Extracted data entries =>

----------

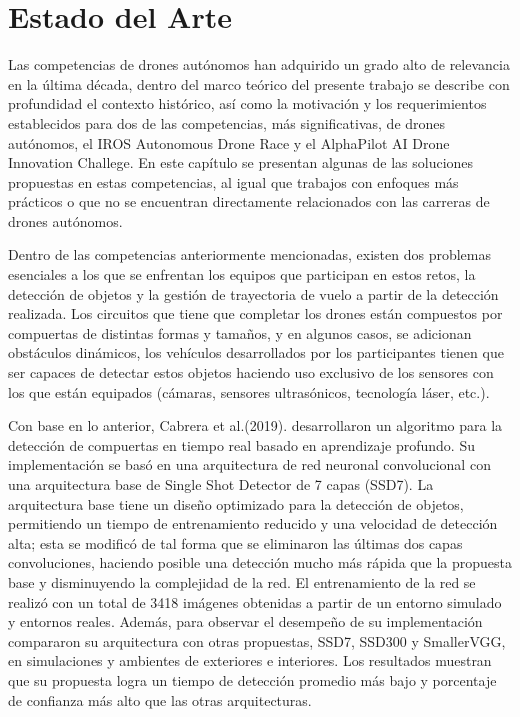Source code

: \chapter{Estado del Arte}

Las competencias de drones autónomos han adquirido un grado alto de relevancia en la última década, dentro del marco teórico del presente trabajo se describe con profundidad el contexto histórico, así como la motivación y los requerimientos establecidos para dos de las competencias, más significativas, de drones autónomos, el  IROS Autonomous Drone Race y el AlphaPilot AI Drone Innovation Challege. 
En este capítulo se presentan algunas de las soluciones propuestas en estas competencias, al igual que trabajos con enfoques más prácticos o que no se encuentran directamente relacionados con las carreras de drones autónomos.

Dentro de las competencias anteriormente mencionadas, existen dos problemas esenciales a los que se enfrentan los equipos que participan en estos retos, la detección de objetos y la gestión de trayectoria de vuelo a partir de la detección realizada. 
Los circuitos que tiene que completar los drones están compuestos por compuertas de distintas formas y tamaños, y en algunos casos, se adicionan obstáculos dinámicos, los vehículos desarrollados por los participantes tienen que ser capaces de detectar estos objetos haciendo uso exclusivo de los sensores con los que están equipados (cámaras, sensores ultrasónicos, tecnología láser, etc.).

Con base en lo anterior, Cabrera et al.(2019). \cite{cabrera2019gate} desarrollaron un algoritmo para la detección de compuertas en tiempo real basado en aprendizaje profundo. Su implementación se basó en una arquitectura de red neuronal convolucional con una arquitectura base de Single Shot Detector de 7 capas (SSD7\cite{SSD7}). La arquitectura base tiene un diseño optimizado para la detección de objetos, permitiendo un tiempo de entrenamiento reducido y una velocidad de detección alta; esta se modificó de tal forma que se eliminaron las últimas dos capas convoluciones, haciendo posible una detección mucho más rápida que la propuesta base y disminuyendo la complejidad de la red. El entrenamiento de la red se realizó con un total de 3418 imágenes obtenidas a partir de un entorno simulado y entornos reales. 
Además, para observar el desempeño de su implementación compararon su arquitectura con otras propuestas, SSD7, SSD300 y SmallerVGG, en simulaciones y ambientes de exteriores e interiores. Los resultados muestran que su propuesta logra un tiempo de detección promedio más bajo y porcentaje de confianza más alto que las otras arquitecturas. 


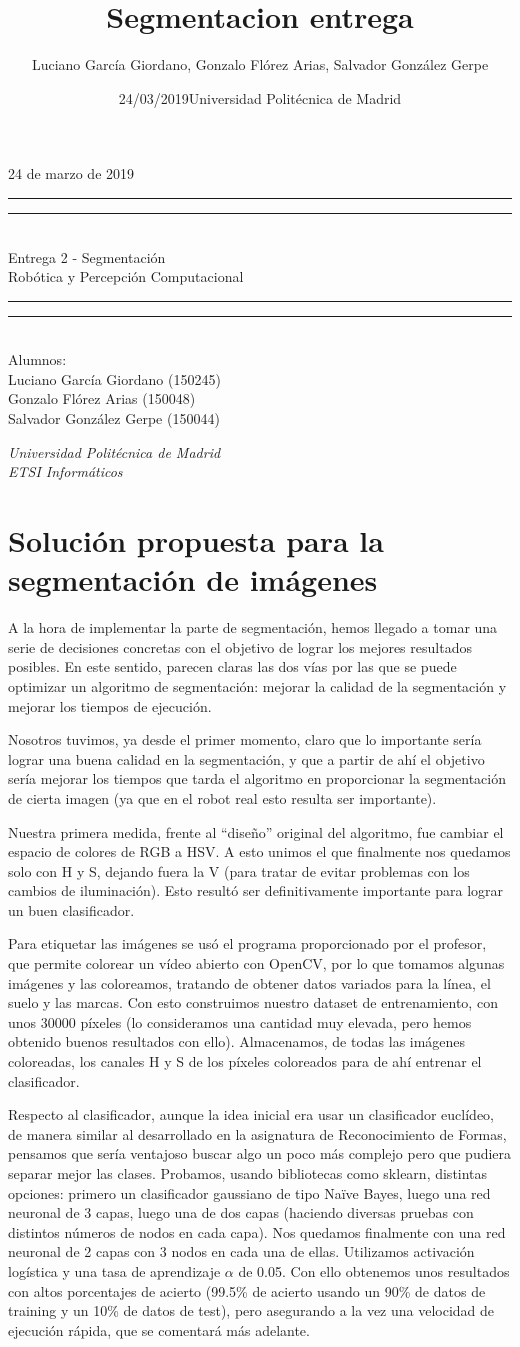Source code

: \documentclass{article}
\title{Segmentacion entrega}
\author{Luciano García Giordano, Gonzalo Flórez Arias, Salvador González Gerpe}
\date{24/03/2019}
\date{Universidad Politécnica de Madrid}
\newcommand*{\frontPageEC}[2]{
    \begingroup %
        \centering %
        \vspace*{\baselineskip} %
        {\begin{flushright} \LARGE #1  \end{flushright}}
        \vspace*{\baselineskip}
        \rule{\textwidth}{1.6pt}\vspace*{-\baselineskip}\vspace*{2pt} %
        \rule{\textwidth}{0.4pt}\\[\baselineskip] %
        {\LARGE #2  \\[0.8\baselineskip] \large{Robótica y Percepción Computacional}}\\[0.2\baselineskip] %
        \rule{\textwidth}{0.4pt}\vspace*{-\baselineskip}\vspace{3.2pt} %
        \rule{\textwidth}{1.6pt}\\[\baselineskip] %
        \vspace*{2\baselineskip} %
        Alumnos: \\[\baselineskip]
        {\Large Luciano García Giordano (150245)} \\
        {\Large Gonzalo Flórez Arias (150048)} \\
        {\Large Salvador González Gerpe (150044)} \\
        
        \vfill
        
        {\itshape Universidad Politécnica de Madrid \\ ETSI Informáticos\par} %
    \endgroup}
\begin{document}
\frontPageEC{24 de marzo de 2019}{Entrega 2 - Segmentación}
\thispagestyle{empty}

\newpage
\tableofcontents
\setcounter{page}{1}

\clearpage
\newpage

\section{Solución propuesta para la segmentación de imágenes}

	A la hora de implementar la parte de segmentación, hemos llegado a tomar una serie de decisiones concretas con el objetivo de lograr los mejores resultados posibles. En este sentido, parecen claras las dos vías por las que se puede optimizar un algoritmo de segmentación: mejorar la calidad de la segmentación y mejorar los tiempos de ejecución.

	Nosotros tuvimos, ya desde el primer momento, claro que lo importante sería lograr una buena calidad en la segmentación, y que a partir de ahí el objetivo sería mejorar los tiempos que tarda el algoritmo en proporcionar la segmentación de cierta imagen (ya que en el robot real esto resulta ser importante). 

	Nuestra primera medida, frente al “diseño” original del algoritmo, fue cambiar el espacio de colores de RGB a HSV. A esto unimos el que finalmente nos quedamos solo con H y S, dejando fuera la V (para tratar de evitar problemas con los cambios de iluminación). Esto resultó ser definitivamente importante para lograr un buen clasificador.

	Para etiquetar las imágenes se usó el programa proporcionado por el profesor, que permite colorear un vídeo abierto con OpenCV, por lo que tomamos algunas imágenes y las coloreamos, tratando de obtener datos variados para la línea, el suelo y las marcas. Con esto construimos nuestro dataset de entrenamiento, con unos 30000 píxeles (lo consideramos una cantidad muy elevada, pero hemos obtenido buenos resultados con ello). Almacenamos, de todas las imágenes coloreadas, los canales H y S de los píxeles coloreados para de ahí entrenar el clasificador.

	Respecto al clasificador, aunque la idea inicial era usar un clasificador euclídeo, de manera similar al desarrollado en la asignatura de Reconocimiento de Formas, pensamos que sería ventajoso buscar algo un poco más complejo pero que pudiera separar mejor las clases. Probamos, usando bibliotecas como sklearn, distintas opciones: primero un clasificador gaussiano de tipo Naïve Bayes, luego una red neuronal de 3 capas, luego una de dos capas (haciendo diversas pruebas con distintos números de nodos en cada capa). Nos quedamos finalmente con una red neuronal de 2 capas con 3 nodos en cada una de ellas. Utilizamos activación logística y una tasa de aprendizaje $\alpha$ de 0.05. Con ello obtenemos unos resultados con altos porcentajes de acierto (99.5\% de acierto usando un 90\% de datos de training y un 10\% de datos de test), pero asegurando a la vez una velocidad de ejecución rápida, que se comentará más adelante.
\end{document}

----------

DIRECTIONS FOR THIS TASK => Go through the entries above and output them exactly, without pictures.

EXPECTED ANSWER =>
Source code

: \chapter{Estado del Arte}

Las competencias de drones autónomos han adquirido un grado alto de relevancia en la última década, dentro del marco teórico del presente trabajo se describe con profundidad el contexto histórico, así como la motivación y los requerimientos establecidos para dos de las competencias, más significativas, de drones autónomos, el  IROS Autonomous Drone Race y el AlphaPilot AI Drone Innovation Challege. 
En este capítulo se presentan algunas de las soluciones propuestas en estas competencias, al igual que trabajos con enfoques más prácticos o que no se encuentran directamente relacionados con las carreras de drones autónomos.

Dentro de las competencias anteriormente mencionadas, existen dos problemas esenciales a los que se enfrentan los equipos que participan en estos retos, la detección de objetos y la gestión de trayectoria de vuelo a partir de la detección realizada. 
Los circuitos que tiene que completar los drones están compuestos por compuertas de distintas formas y tamaños, y en algunos casos, se adicionan obstáculos dinámicos, los vehículos desarrollados por los participantes tienen que ser capaces de detectar estos objetos haciendo uso exclusivo de los sensores con los que están equipados (cámaras, sensores ultrasónicos, tecnología láser, etc.).

Con base en lo anterior, Cabrera et al.(2019). \cite{cabrera2019gate} desarrollaron un algoritmo para la detección de compuertas en tiempo real basado en aprendizaje profundo. Su implementación se basó en una arquitectura de red neuronal convolucional con una arquitectura base de Single Shot Detector de 7 capas (SSD7\cite{SSD7}). La arquitectura base tiene un diseño optimizado para la detección de objetos, permitiendo un tiempo de entrenamiento reducido y una velocidad de detección alta; esta se modificó de tal forma que se eliminaron las últimas dos capas convoluciones, haciendo posible una detección mucho más rápida que la propuesta base y disminuyendo la complejidad de la red. El entrenamiento de la red se realizó con un total de 3418 imágenes obtenidas a partir de un entorno simulado y entornos reales. 
Además, para observar el desempeño de su implementación compararon su arquitectura con otras propuestas, SSD7, SSD300 y SmallerVGG, en simulaciones y ambientes de exteriores e interiores. Los resultados muestran que su propuesta logra un tiempo de detección promedio más bajo y porcentaje de confianza más alto que las otras arquitecturas. 


Source code

: \documentclass{article}
\title{Segmentacion entrega}
\author{Luciano García Giordano, Gonzalo Flórez Arias, Salvador González Gerpe}
\date{24/03/2019}
\date{Universidad Politécnica de Madrid}
\newcommand*{\frontPageEC}[2]{
    \begingroup %
        \centering %
        \vspace*{\baselineskip} %
        {\begin{flushright} \LARGE #1  \end{flushright}}
        \vspace*{\baselineskip}
        \rule{\textwidth}{1.6pt}\vspace*{-\baselineskip}\vspace*{2pt} %
        \rule{\textwidth}{0.4pt}\\[\baselineskip] %
        {\LARGE #2  \\[0.8\baselineskip] \large{Robótica y Percepción Computacional}}\\[0.2\baselineskip] %
        \rule{\textwidth}{0.4pt}\vspace*{-\baselineskip}\vspace{3.2pt} %
        \rule{\textwidth}{1.6pt}\\[\baselineskip] %
        \vspace*{2\baselineskip} %
        Alumnos: \\[\baselineskip]
        {\Large Luciano García Giordano (150245)} \\
        {\Large Gonzalo Flórez Arias (150048)} \\
        {\Large Salvador González Gerpe (150044)} \\
        
        \vfill
        
        {\itshape Universidad Politécnica de Madrid \\ ETSI Informáticos\par} %
    \endgroup}
\begin{document}
\frontPageEC{24 de marzo de 2019}{Entrega 2 - Segmentación}
\thispagestyle{empty}

\newpage
\tableofcontents
\setcounter{page}{1}

\clearpage
\newpage

\section{Solución propuesta para la segmentación de imágenes}

	A la hora de implementar la parte de segmentación, hemos llegado a tomar una serie de decisiones concretas con el objetivo de lograr los mejores resultados posibles. En este sentido, parecen claras las dos vías por las que se puede optimizar un algoritmo de segmentación: mejorar la calidad de la segmentación y mejorar los tiempos de ejecución.

	Nosotros tuvimos, ya desde el primer momento, claro que lo importante sería lograr una buena calidad en la segmentación, y que a partir de ahí el objetivo sería mejorar los tiempos que tarda el algoritmo en proporcionar la segmentación de cierta imagen (ya que en el robot real esto resulta ser importante). 

	Nuestra primera medida, frente al “diseño” original del algoritmo, fue cambiar el espacio de colores de RGB a HSV. A esto unimos el que finalmente nos quedamos solo con H y S, dejando fuera la V (para tratar de evitar problemas con los cambios de iluminación). Esto resultó ser definitivamente importante para lograr un buen clasificador.

	Para etiquetar las imágenes se usó el programa proporcionado por el profesor, que permite colorear un vídeo abierto con OpenCV, por lo que tomamos algunas imágenes y las coloreamos, tratando de obtener datos variados para la línea, el suelo y las marcas. Con esto construimos nuestro dataset de entrenamiento, con unos 30000 píxeles (lo consideramos una cantidad muy elevada, pero hemos obtenido buenos resultados con ello). Almacenamos, de todas las imágenes coloreadas, los canales H y S de los píxeles coloreados para de ahí entrenar el clasificador.

	Respecto al clasificador, aunque la idea inicial era usar un clasificador euclídeo, de manera similar al desarrollado en la asignatura de Reconocimiento de Formas, pensamos que sería ventajoso buscar algo un poco más complejo pero que pudiera separar mejor las clases. Probamos, usando bibliotecas como sklearn, distintas opciones: primero un clasificador gaussiano de tipo Naïve Bayes, luego una red neuronal de 3 capas, luego una de dos capas (haciendo diversas pruebas con distintos números de nodos en cada capa). Nos quedamos finalmente con una red neuronal de 2 capas con 3 nodos en cada una de ellas. Utilizamos activación logística y una tasa de aprendizaje $\alpha$ de 0.05. Con ello obtenemos unos resultados con altos porcentajes de acierto (99.5\% de acierto usando un 90\% de datos de training y un 10\% de datos de test), pero asegurando a la vez una velocidad de ejecución rápida, que se comentará más adelante.
\end{document}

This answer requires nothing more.